(Collected data)
┄┄┄┄┄┄┄┄┄┄┄┄┄┄┄┄┄┄┄┄

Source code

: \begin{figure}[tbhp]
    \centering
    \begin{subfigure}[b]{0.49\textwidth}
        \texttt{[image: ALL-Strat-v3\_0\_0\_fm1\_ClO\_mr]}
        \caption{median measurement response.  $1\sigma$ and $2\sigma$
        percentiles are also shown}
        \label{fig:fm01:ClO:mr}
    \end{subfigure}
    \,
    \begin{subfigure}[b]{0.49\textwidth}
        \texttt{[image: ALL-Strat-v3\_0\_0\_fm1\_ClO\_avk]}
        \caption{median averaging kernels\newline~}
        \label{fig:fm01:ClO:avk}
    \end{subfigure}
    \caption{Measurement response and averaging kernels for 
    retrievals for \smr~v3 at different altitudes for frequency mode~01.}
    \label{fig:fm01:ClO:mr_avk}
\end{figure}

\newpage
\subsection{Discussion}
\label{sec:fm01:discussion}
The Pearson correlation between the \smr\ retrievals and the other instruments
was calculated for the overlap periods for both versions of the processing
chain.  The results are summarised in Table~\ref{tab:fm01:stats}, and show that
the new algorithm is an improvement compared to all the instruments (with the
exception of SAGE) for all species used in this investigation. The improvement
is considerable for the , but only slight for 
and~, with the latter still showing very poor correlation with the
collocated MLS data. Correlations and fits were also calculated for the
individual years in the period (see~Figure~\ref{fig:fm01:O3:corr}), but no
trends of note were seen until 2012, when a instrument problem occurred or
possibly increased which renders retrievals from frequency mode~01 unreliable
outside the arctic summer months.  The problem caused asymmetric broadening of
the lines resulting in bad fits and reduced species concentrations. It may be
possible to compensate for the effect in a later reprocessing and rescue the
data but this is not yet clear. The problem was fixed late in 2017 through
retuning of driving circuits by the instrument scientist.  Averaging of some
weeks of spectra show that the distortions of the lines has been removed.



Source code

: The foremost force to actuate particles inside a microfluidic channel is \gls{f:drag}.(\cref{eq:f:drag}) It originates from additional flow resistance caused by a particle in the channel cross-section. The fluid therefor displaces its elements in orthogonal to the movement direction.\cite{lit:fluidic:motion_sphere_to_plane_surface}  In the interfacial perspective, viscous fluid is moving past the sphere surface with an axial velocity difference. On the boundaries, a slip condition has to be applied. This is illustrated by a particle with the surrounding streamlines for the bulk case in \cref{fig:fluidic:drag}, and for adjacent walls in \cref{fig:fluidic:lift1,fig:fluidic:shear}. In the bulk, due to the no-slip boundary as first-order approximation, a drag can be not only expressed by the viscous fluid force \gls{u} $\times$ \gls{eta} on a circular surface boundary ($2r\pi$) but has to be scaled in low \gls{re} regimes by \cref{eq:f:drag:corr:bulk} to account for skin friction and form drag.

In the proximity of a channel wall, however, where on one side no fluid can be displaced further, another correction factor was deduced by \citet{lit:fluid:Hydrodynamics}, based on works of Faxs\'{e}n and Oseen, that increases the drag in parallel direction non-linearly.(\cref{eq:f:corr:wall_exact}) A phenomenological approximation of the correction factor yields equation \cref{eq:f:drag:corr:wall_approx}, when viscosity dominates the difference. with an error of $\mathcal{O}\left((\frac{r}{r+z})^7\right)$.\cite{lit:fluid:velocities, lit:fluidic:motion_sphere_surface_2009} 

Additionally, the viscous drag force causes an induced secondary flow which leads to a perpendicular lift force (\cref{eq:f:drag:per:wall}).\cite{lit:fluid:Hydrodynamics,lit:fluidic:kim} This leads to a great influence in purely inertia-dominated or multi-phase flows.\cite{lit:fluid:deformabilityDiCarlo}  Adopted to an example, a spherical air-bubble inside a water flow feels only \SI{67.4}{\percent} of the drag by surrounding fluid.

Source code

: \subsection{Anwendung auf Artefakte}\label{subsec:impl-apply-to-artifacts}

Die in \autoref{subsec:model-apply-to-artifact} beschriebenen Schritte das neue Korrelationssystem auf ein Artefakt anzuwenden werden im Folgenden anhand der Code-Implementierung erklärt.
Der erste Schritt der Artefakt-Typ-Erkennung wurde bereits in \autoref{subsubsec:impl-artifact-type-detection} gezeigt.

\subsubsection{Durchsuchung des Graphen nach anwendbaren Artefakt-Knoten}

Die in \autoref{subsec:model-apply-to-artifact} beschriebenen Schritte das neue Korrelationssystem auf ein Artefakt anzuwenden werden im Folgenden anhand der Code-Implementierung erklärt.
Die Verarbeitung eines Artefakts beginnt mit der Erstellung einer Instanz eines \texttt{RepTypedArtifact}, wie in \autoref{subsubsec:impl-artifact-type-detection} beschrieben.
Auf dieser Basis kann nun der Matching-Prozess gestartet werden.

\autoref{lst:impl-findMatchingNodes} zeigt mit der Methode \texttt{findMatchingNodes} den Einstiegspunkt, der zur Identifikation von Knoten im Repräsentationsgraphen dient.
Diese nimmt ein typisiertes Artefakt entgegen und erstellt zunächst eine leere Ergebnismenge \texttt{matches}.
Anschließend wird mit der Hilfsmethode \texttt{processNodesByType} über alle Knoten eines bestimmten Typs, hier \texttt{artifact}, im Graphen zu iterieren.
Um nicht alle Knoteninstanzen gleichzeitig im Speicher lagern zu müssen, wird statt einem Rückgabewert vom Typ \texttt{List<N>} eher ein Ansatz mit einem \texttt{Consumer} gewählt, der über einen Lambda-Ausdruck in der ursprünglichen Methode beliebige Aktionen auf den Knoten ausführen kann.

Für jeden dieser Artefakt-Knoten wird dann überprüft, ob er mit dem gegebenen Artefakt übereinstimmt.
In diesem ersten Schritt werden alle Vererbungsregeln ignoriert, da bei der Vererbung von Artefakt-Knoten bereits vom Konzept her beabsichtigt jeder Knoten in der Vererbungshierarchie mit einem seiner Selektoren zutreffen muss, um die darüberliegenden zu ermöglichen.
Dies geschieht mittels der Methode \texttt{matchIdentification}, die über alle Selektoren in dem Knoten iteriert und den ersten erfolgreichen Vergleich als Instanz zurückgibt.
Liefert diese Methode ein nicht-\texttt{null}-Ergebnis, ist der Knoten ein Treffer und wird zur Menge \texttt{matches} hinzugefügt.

┄┄┄┄┄┄┄┄┄┄┄┄┄┄┄┄┄┄┄┄

PROMPT
From the line containing "Anschließend wird mit" down to the last line of the records above, print every line exactly, with both ends kept.

ANSWER TO THIS EXERCISE
Anschließend wird mit der Hilfsmethode \texttt{processNodesByType} über alle Knoten eines bestimmten Typs, hier \texttt{artifact}, im Graphen zu iterieren.
Um nicht alle Knoteninstanzen gleichzeitig im Speicher lagern zu müssen, wird statt einem Rückgabewert vom Typ \texttt{List<N>} eher ein Ansatz mit einem \texttt{Consumer} gewählt, der über einen Lambda-Ausdruck in der ursprünglichen Methode beliebige Aktionen auf den Knoten ausführen kann.

Für jeden dieser Artefakt-Knoten wird dann überprüft, ob er mit dem gegebenen Artefakt übereinstimmt.
In diesem ersten Schritt werden alle Vererbungsregeln ignoriert, da bei der Vererbung von Artefakt-Knoten bereits vom Konzept her beabsichtigt jeder Knoten in der Vererbungshierarchie mit einem seiner Selektoren zutreffen muss, um die darüberliegenden zu ermöglichen.
Dies geschieht mittels der Methode \texttt{matchIdentification}, die über alle Selektoren in dem Knoten iteriert und den ersten erfolgreichen Vergleich als Instanz zurückgibt.
Liefert diese Methode ein nicht-\texttt{null}-Ergebnis, ist der Knoten ein Treffer und wird zur Menge \texttt{matches} hinzugefügt.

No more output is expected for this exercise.